1. Received any of the following treatments: received systemic anti-tumor therapy (except
neoadjuvant or adjuvant chemotherapy) previously; Within 4 weeks before the first
administration of the drug, more than 30% of the bone marrow was treated with
radiotherapy or a large area of radiation was carried out (except palliative
radiotherapy for the purpose of relieving pain in non-target lesions only ); Other
anti-tumor therapies, including molecular targeted therapies (EGFR TKI, angiogenesis
inhibitors, etc.), immunotherapy (such as cellular immunotherapy anti-PD-1 or PD-L1),
other experimental drug therapies, etc.

2. Major surgery was performed within 4 weeks before the first administration of the
study drug.

3. Patients were taking (or cannot stop taking) certain medications or herbal supplements
that are known to be a strong inducer of cytopigment P450 (CYP450) 3A4 within 1 week
prior to the first administration of the study drug.

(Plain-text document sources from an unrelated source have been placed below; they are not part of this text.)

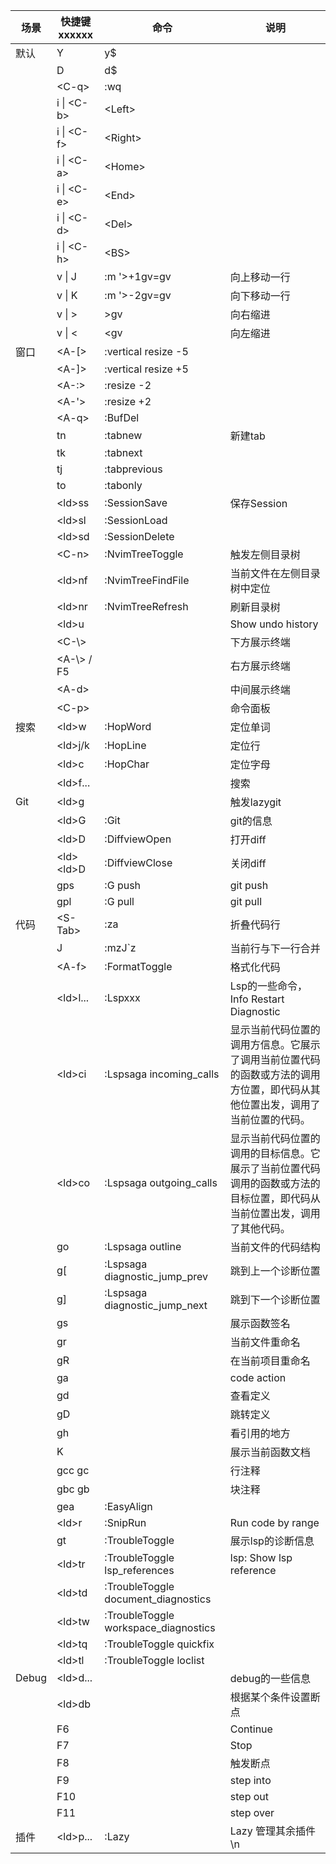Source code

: | 场景  | 快捷键xxxxxx  | 命令                                 | 说明                                                                                                                         |
| ----- | ------------- | ------------------------------------ | ---------------------------------------------------------------------------------------------------------------------------- |
| 默认  | Y             | y$                                   |                                                                                                                              |
|       | D             | d$                                   |                                                                                                                              |
|       | \<C-q\>       | :wq                                  |                                                                                                                              |
|       | i \| \<C-b\>  | \<Left\>                             |                                                                                                                              |
|       | i \| \<C-f\>  | \<Right\>                            |                                                                                                                              |
|       | i \| \<C-a\>  | \<Home\>                             |                                                                                                                              |
|       | i \| \<C-e\>  | \<End\>                              |                                                                                                                              |
|       | i \| \<C-d\>  | \<Del\>                              |                                                                                                                              |
|       | i \| \<C-h\>  | \<BS\>                               |                                                                                                                              |
|       | v \| J        | :m '>+1<CR>gv=gv                     | 向上移动一行                                                                                                                 |
|       | v \| K        | :m '>-2<CR>gv=gv                     | 向下移动一行                                                                                                                 |
|       | v \| >        | >gv                                  | 向右缩进                                                                                                                     |
|       | v \| <        | <gv                                  | 向左缩进                                                                                                                     |
| 窗口  | <A-[>         | :vertical resize -5                  |                                                                                                                              |
|       | <A-]>         | :vertical resize +5                  |                                                                                                                              |
|       | \<A-:\>       | :resize -2                           |                                                                                                                              |
|       | <A-'>         | :resize +2                           |                                                                                                                              |
|       | \<A-q\>       | :BufDel                              |                                                                                                                              |
|       | tn            | :tabnew                              | 新建tab                                                                                                                      |
|       | tk            | :tabnext                             |                                                                                                                              |
|       | tj            | :tabprevious                         |                                                                                                                              |
|       | to            | :tabonly                             |                                                                                                                              |
|       | \<ld\>ss      | :SessionSave                         | 保存Session                                                                                                                  |
|       | \<ld\>sl      | :SessionLoad                         |                                                                                                                              |
|       | \<ld\>sd      | :SessionDelete                       |                                                                                                                              |
|       | \<C-n\>       | :NvimTreeToggle                      | 触发左侧目录树                                                                                                               |
|       | \<ld\>nf      | :NvimTreeFindFile                    | 当前文件在左侧目录树中定位                                                                                                   |
|       | \<ld\>nr      | :NvimTreeRefresh                     | 刷新目录树                                                                                                                   |
|       | \<ld\>u       |                                      | Show undo history                                                                                                            |
|       | \<C-\\\>      |                                      | 下方展示终端                                                                                                                 |
|       | \<A-\\\> / F5 |                                      | 右方展示终端                                                                                                                 |
|       | \<A-d\>       |                                      | 中间展示终端                                                                                                                 |
|       | \<C-p\>       |                                      | 命令面板                                                                                                                     |
| 搜索  | \<ld\>w       | :HopWord                             | 定位单词                                                                                                                     |
|       | \<ld\>j/k     | :HopLine                             | 定位行                                                                                                                       |
|       | \<ld\>c       | :HopChar                             | 定位字母                                                                                                                     |
|       | \<ld\>f...    |                                      | 搜索                                                                                                                         |
| Git   | \<ld\>g       |                                      | 触发lazygit                                                                                                                  |
|       | \<ld\>G       | :Git                                 | git的信息                                                                                                                    |
|       | \<ld\>D       | :DiffviewOpen                        | 打开diff                                                                                                                     |
|       | \<ld\>\<ld\>D | :DiffviewClose                       | 关闭diff                                                                                                                     |
|       | gps           | :G push                              | git push                                                                                                                     |
|       | gpl           | :G pull                              | git pull                                                                                                                     |
| 代码  | \<S-Tab\>     | :za                                  | 折叠代码行                                                                                                                   |
|       | J             | :mzJ`z                               | 当前行与下一行合并                                                                                                           |
|       | \<A-f\>       | :FormatToggle                        | 格式化代码                                                                                                                   |
|       | \<ld\>l...    | :Lspxxx                              | Lsp的一些命令，Info Restart Diagnostic                                                                                       |
|       | \<ld\>ci      | :Lspsaga incoming_calls              | 显示当前代码位置的调用方信息。它展示了调用当前位置代码的函数或方法的调用方位置，即代码从其他位置出发，调用了当前位置的代码。 |
|       | \<ld\>co      | :Lspsaga outgoing_calls              | 显示当前代码位置的调用的目标信息。它展示了当前位置代码调用的函数或方法的目标位置，即代码从当前位置出发，调用了其他代码。     |
|       | go            | :Lspsaga outline                     | 当前文件的代码结构                                                                                                           |
|       | g[            | :Lspsaga diagnostic_jump_prev        | 跳到上一个诊断位置                                                                                                           |
|       | g]            | :Lspsaga diagnostic_jump_next        | 跳到下一个诊断位置                                                                                                           |
|       | gs            |                                      | 展示函数签名                                                                                                                 |
|       | gr            |                                      | 当前文件重命名                                                                                                               |
|       | gR            |                                      | 在当前项目重命名                                                                                                             |
|       | ga            |                                      | code action                                                                                                                  |
|       | gd            |                                      | 查看定义                                                                                                                     |
|       | gD            |                                      | 跳转定义                                                                                                                     |
|       | gh            |                                      | 看引用的地方                                                                                                                 |
|       | K             |                                      | 展示当前函数文档                                                                                                             |
|       | gcc gc        |                                      | 行注释                                                                                                                       |
|       | gbc gb        |                                      | 块注释                                                                                                                       |
|       | gea           | :EasyAlign                           |                                                                                                                              |
|       | \<ld\>r       | :SnipRun                             | Run code by range                                                                                                            |
|       | gt            | :TroubleToggle                       | 展示lsp的诊断信息                                                                                                            |
|       | \<ld\>tr      | :TroubleToggle lsp_references        | lsp: Show lsp reference                                                                                                      |
|       | \<ld\>td      | :TroubleToggle document_diagnostics  |                                                                                                                              |
|       | \<ld\>tw      | :TroubleToggle workspace_diagnostics |                                                                                                                              |
|       | \<ld\>tq      | :TroubleToggle quickfix              |                                                                                                                              |
|       | \<ld\>tl      | :TroubleToggle loclist               |                                                                                                                              |
| Debug | \<ld\>d...    |                                      | debug的一些信息                                                                                                              |
|       | \<ld\>db      |                                      | 根据某个条件设置断点                                                                                                         |
|       | F6            |                                      | Continue                                                                                                                     |
|       | F7            |                                      | Stop                                                                                                                         |
|       | F8            |                                      | 触发断点                                                                                                                     |
|       | F9            |                                      | step into                                                                                                                    |
|       | F10           |                                      | step out                                                                                                                     |
|       | F11           |                                      | step over                                                                                                                    |
| 插件  | \<ld\>p...    | :Lazy                                | Lazy 管理其余插件\n                                                                                                          |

4. Patients with dysphagia or possible absorption disorders as determined by the
researcher.

5. Within 5 years or at the same time, there are other active malignancies. Cured limited
tumors, such as skin base cell carcinoma, skin squamous carcinoma, superficial bladder
cancer, prostate in situ cancer, cervical in situ cancer, etc. can be included in the
group.

6. Patients with brain metastasis, the following could except:the largest diameter of
brain metastasis lesions is less than 2 cm and no obvious symptoms; brain metastatic
lesions have control, and stability more than 4 weeks.

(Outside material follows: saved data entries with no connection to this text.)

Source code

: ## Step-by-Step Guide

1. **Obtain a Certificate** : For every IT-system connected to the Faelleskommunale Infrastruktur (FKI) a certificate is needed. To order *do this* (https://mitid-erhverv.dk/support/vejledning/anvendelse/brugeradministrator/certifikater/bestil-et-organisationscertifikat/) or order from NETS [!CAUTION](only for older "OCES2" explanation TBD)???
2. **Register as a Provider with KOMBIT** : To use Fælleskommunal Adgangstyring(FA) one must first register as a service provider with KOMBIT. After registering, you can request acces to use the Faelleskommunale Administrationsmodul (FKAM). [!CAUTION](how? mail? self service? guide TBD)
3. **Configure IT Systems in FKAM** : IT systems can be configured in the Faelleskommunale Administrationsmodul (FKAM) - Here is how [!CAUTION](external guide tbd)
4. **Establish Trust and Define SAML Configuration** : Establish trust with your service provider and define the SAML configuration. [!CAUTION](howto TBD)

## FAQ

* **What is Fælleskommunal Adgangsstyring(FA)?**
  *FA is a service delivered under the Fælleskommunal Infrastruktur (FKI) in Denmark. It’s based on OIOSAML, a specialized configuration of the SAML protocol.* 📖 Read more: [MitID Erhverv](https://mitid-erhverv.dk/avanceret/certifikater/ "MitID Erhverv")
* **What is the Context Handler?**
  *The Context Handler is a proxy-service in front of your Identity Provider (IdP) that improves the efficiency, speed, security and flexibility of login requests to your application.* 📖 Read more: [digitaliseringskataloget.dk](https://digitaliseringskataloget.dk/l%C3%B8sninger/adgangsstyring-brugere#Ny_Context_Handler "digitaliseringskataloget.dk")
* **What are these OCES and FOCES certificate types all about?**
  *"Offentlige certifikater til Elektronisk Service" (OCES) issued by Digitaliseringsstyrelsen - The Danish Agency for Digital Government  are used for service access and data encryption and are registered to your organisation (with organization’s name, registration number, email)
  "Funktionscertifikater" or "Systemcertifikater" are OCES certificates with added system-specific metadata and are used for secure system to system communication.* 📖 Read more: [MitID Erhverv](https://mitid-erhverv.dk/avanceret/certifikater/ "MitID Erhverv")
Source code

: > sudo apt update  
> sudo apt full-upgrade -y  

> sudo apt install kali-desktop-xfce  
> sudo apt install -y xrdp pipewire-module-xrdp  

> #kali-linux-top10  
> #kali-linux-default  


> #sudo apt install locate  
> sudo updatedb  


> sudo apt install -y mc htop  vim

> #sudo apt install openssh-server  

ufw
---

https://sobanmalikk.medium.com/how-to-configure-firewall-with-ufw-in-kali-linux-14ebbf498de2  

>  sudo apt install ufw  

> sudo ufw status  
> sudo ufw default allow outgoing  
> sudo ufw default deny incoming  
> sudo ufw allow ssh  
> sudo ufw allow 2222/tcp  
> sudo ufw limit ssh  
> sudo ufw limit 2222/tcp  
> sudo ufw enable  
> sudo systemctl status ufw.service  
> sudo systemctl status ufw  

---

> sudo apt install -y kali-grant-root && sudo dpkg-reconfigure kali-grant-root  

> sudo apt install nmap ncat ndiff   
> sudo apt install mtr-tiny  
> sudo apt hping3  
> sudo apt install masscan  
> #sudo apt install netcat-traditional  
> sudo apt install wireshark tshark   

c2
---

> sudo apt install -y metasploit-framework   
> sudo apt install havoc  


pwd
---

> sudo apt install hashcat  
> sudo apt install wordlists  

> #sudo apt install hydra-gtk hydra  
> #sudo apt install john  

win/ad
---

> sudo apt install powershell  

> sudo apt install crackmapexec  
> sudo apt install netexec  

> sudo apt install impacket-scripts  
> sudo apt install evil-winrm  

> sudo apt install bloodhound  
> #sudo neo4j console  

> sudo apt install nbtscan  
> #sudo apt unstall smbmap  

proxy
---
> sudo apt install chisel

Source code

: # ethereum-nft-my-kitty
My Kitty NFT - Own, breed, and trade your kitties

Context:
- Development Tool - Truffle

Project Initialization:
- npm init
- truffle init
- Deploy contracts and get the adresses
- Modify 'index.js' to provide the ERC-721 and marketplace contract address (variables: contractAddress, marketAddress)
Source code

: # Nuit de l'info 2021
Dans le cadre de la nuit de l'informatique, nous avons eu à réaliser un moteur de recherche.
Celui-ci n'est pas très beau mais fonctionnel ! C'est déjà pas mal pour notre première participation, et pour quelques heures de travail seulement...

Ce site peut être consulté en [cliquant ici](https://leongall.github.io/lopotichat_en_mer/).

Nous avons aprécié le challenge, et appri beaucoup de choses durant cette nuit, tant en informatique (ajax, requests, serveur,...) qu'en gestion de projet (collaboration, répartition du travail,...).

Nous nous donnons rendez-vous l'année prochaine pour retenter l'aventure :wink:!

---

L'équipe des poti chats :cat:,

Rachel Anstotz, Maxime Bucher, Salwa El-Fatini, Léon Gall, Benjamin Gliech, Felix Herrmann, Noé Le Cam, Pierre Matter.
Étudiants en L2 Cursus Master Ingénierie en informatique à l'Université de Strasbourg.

7. Resting electrocardiogram (ECG) in rhythm, conduction and morphologically abnormal
clinical significance, such as complete left bundle branch block, Ⅱ degrees above
heart block, PR interval period > 250 milliseconds, etc.; myocardial infarction
occurred within 6 months; presence of risk factors for prolonged QT interval or
increased arrhythmia, such as heart failure, moderate or severe hypokalemia, diagnosed
or suspected congenital long QT syndrome, a family history of long QT syndrome, or a
history of sudden death under the age of 40 in a first-degree relative; mean QT
interval (QTcF) after 3 Fridericia adjustments of electrocardiogram: > 450ms for males
and > 470ms for females.

8. Pregnant or lactating women.

9. Hepatitis B virus infection (HBsAg positive, HBV-DNA >1000cps/ml and AST or
ALT>2.0xULN), hepatitis C virus infection or HIV infection which is not controlled or
in active.

10. Other uncontrolled concomitant diseases include, but are not limited to infectious or
active infections.

11. A history of epilepsy, mental illness, or other social factors that limit adherence to
the program.

12. The researcher considers it inappropriate to participate in this study.